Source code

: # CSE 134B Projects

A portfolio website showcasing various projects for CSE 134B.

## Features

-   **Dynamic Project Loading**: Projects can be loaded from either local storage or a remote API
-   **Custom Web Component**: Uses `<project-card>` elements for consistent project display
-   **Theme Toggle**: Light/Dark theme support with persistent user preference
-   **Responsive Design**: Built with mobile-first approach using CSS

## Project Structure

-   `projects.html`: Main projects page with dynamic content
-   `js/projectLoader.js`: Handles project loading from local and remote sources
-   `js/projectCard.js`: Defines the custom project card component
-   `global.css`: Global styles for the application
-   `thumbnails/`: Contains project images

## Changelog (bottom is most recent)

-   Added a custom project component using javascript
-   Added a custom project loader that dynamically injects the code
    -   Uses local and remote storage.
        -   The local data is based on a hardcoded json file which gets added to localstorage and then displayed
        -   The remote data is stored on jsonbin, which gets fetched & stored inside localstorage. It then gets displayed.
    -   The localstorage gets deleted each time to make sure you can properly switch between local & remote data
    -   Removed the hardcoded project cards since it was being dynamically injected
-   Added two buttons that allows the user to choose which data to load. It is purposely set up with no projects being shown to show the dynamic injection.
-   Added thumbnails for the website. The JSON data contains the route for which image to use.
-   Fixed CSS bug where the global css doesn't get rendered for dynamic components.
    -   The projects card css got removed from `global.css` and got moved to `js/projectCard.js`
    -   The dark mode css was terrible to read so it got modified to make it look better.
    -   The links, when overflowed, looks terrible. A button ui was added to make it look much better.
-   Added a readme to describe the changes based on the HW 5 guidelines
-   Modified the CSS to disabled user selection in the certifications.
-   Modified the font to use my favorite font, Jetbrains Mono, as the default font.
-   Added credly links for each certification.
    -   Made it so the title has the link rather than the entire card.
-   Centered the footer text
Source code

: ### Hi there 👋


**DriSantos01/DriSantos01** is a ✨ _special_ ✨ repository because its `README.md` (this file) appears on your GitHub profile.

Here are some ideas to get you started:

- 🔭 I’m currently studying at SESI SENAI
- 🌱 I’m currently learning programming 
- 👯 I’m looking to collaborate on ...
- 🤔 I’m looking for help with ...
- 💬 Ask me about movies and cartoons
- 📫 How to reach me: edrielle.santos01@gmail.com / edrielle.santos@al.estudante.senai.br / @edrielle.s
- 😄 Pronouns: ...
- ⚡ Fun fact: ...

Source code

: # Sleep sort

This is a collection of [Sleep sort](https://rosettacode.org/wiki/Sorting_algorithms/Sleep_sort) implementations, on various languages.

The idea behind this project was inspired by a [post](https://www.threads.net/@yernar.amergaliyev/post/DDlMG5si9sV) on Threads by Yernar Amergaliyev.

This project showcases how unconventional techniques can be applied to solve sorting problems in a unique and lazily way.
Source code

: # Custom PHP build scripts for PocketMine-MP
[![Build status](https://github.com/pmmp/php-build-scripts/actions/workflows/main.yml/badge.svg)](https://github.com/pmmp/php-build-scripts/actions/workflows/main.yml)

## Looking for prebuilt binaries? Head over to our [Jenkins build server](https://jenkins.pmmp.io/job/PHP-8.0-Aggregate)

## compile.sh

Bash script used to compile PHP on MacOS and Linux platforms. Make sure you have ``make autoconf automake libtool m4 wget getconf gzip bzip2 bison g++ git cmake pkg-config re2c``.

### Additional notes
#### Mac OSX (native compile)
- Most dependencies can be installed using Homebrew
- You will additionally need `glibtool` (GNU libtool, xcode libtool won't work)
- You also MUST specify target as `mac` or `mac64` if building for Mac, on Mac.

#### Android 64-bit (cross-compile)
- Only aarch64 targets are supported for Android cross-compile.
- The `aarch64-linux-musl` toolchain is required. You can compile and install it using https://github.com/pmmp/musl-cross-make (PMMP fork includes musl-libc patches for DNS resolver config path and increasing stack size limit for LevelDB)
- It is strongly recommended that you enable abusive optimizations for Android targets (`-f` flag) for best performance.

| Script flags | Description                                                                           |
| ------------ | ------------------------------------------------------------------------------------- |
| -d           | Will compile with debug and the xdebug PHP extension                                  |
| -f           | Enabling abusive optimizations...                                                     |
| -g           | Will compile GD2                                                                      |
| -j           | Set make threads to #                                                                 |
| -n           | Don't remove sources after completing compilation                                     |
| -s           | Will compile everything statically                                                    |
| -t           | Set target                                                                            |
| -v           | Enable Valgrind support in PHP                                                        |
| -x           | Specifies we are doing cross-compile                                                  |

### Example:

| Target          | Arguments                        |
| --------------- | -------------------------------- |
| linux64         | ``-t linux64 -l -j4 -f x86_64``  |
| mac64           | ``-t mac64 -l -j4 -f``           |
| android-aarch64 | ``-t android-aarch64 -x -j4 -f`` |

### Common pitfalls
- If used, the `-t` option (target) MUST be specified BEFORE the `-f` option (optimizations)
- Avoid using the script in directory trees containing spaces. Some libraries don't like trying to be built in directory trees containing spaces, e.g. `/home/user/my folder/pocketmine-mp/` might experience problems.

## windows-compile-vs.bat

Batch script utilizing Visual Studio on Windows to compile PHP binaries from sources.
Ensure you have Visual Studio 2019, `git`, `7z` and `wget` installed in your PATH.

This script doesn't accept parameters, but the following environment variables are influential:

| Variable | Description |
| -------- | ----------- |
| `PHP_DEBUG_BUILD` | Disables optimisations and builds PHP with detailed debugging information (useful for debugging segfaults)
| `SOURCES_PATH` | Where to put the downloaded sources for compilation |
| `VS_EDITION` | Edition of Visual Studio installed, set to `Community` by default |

### What the task requires
Using the listing above, transcribe every entry exactly.

### Expected answer
Source code

: # CSE 134B Projects

A portfolio website showcasing various projects for CSE 134B.

## Features

-   **Dynamic Project Loading**: Projects can be loaded from either local storage or a remote API
-   **Custom Web Component**: Uses `<project-card>` elements for consistent project display
-   **Theme Toggle**: Light/Dark theme support with persistent user preference
-   **Responsive Design**: Built with mobile-first approach using CSS

## Project Structure

-   `projects.html`: Main projects page with dynamic content
-   `js/projectLoader.js`: Handles project loading from local and remote sources
-   `js/projectCard.js`: Defines the custom project card component
-   `global.css`: Global styles for the application
-   `thumbnails/`: Contains project images

## Changelog (bottom is most recent)

-   Added a custom project component using javascript
-   Added a custom project loader that dynamically injects the code
    -   Uses local and remote storage.
        -   The local data is based on a hardcoded json file which gets added to localstorage and then displayed
        -   The remote data is stored on jsonbin, which gets fetched & stored inside localstorage. It then gets displayed.
    -   The localstorage gets deleted each time to make sure you can properly switch between local & remote data
    -   Removed the hardcoded project cards since it was being dynamically injected
-   Added two buttons that allows the user to choose which data to load. It is purposely set up with no projects being shown to show the dynamic injection.
-   Added thumbnails for the website. The JSON data contains the route for which image to use.
-   Fixed CSS bug where the global css doesn't get rendered for dynamic components.
    -   The projects card css got removed from `global.css` and got moved to `js/projectCard.js`
    -   The dark mode css was terrible to read so it got modified to make it look better.
    -   The links, when overflowed, looks terrible. A button ui was added to make it look much better.
-   Added a readme to describe the changes based on the HW 5 guidelines
-   Modified the CSS to disabled user selection in the certifications.
-   Modified the font to use my favorite font, Jetbrains Mono, as the default font.
-   Added credly links for each certification.
    -   Made it so the title has the link rather than the entire card.
-   Centered the footer text
Source code

: ### Hi there 👋


**DriSantos01/DriSantos01** is a ✨ _special_ ✨ repository because its `README.md` (this file) appears on your GitHub profile.

Here are some ideas to get you started:

- 🔭 I’m currently studying at SESI SENAI
- 🌱 I’m currently learning programming 
- 👯 I’m looking to collaborate on ...
- 🤔 I’m looking for help with ...
- 💬 Ask me about movies and cartoons
- 📫 How to reach me: edrielle.santos01@gmail.com / edrielle.santos@al.estudante.senai.br / @edrielle.s
- 😄 Pronouns: ...
- ⚡ Fun fact: ...

Source code

: # Sleep sort

This is a collection of [Sleep sort](https://rosettacode.org/wiki/Sorting_algorithms/Sleep_sort) implementations, on various languages.

The idea behind this project was inspired by a [post](https://www.threads.net/@yernar.amergaliyev/post/DDlMG5si9sV) on Threads by Yernar Amergaliyev.

This project showcases how unconventional techniques can be applied to solve sorting problems in a unique and lazily way.
Source code

: # Custom PHP build scripts for PocketMine-MP
[![Build status](https://github.com/pmmp/php-build-scripts/actions/workflows/main.yml/badge.svg)](https://github.com/pmmp/php-build-scripts/actions/workflows/main.yml)

## Looking for prebuilt binaries? Head over to our [Jenkins build server](https://jenkins.pmmp.io/job/PHP-8.0-Aggregate)

## compile.sh

Bash script used to compile PHP on MacOS and Linux platforms. Make sure you have ``make autoconf automake libtool m4 wget getconf gzip bzip2 bison g++ git cmake pkg-config re2c``.

### Additional notes
#### Mac OSX (native compile)
- Most dependencies can be installed using Homebrew
- You will additionally need `glibtool` (GNU libtool, xcode libtool won't work)
- You also MUST specify target as `mac` or `mac64` if building for Mac, on Mac.

#### Android 64-bit (cross-compile)
- Only aarch64 targets are supported for Android cross-compile.
- The `aarch64-linux-musl` toolchain is required. You can compile and install it using https://github.com/pmmp/musl-cross-make (PMMP fork includes musl-libc patches for DNS resolver config path and increasing stack size limit for LevelDB)
- It is strongly recommended that you enable abusive optimizations for Android targets (`-f` flag) for best performance.

| Script flags | Description                                                                           |
| ------------ | ------------------------------------------------------------------------------------- |
| -d           | Will compile with debug and the xdebug PHP extension                                  |
| -f           | Enabling abusive optimizations...                                                     |
| -g           | Will compile GD2                                                                      |
| -j           | Set make threads to #                                                                 |
| -n           | Don't remove sources after completing compilation                                     |
| -s           | Will compile everything statically                                                    |
| -t           | Set target                                                                            |
| -v           | Enable Valgrind support in PHP                                                        |
| -x           | Specifies we are doing cross-compile                                                  |

### Example:

| Target          | Arguments                        |
| --------------- | -------------------------------- |
| linux64         | ``-t linux64 -l -j4 -f x86_64``  |
| mac64           | ``-t mac64 -l -j4 -f``           |
| android-aarch64 | ``-t android-aarch64 -x -j4 -f`` |

### Common pitfalls
- If used, the `-t` option (target) MUST be specified BEFORE the `-f` option (optimizations)
- Avoid using the script in directory trees containing spaces. Some libraries don't like trying to be built in directory trees containing spaces, e.g. `/home/user/my folder/pocketmine-mp/` might experience problems.

## windows-compile-vs.bat

Batch script utilizing Visual Studio on Windows to compile PHP binaries from sources.
Ensure you have Visual Studio 2019, `git`, `7z` and `wget` installed in your PATH.

This script doesn't accept parameters, but the following environment variables are influential:

| Variable | Description |
| -------- | ----------- |
| `PHP_DEBUG_BUILD` | Disables optimisations and builds PHP with detailed debugging information (useful for debugging segfaults)
| `SOURCES_PATH` | Where to put the downloaded sources for compilation |
| `VS_EDITION` | Edition of Visual Studio installed, set to `Community` by default |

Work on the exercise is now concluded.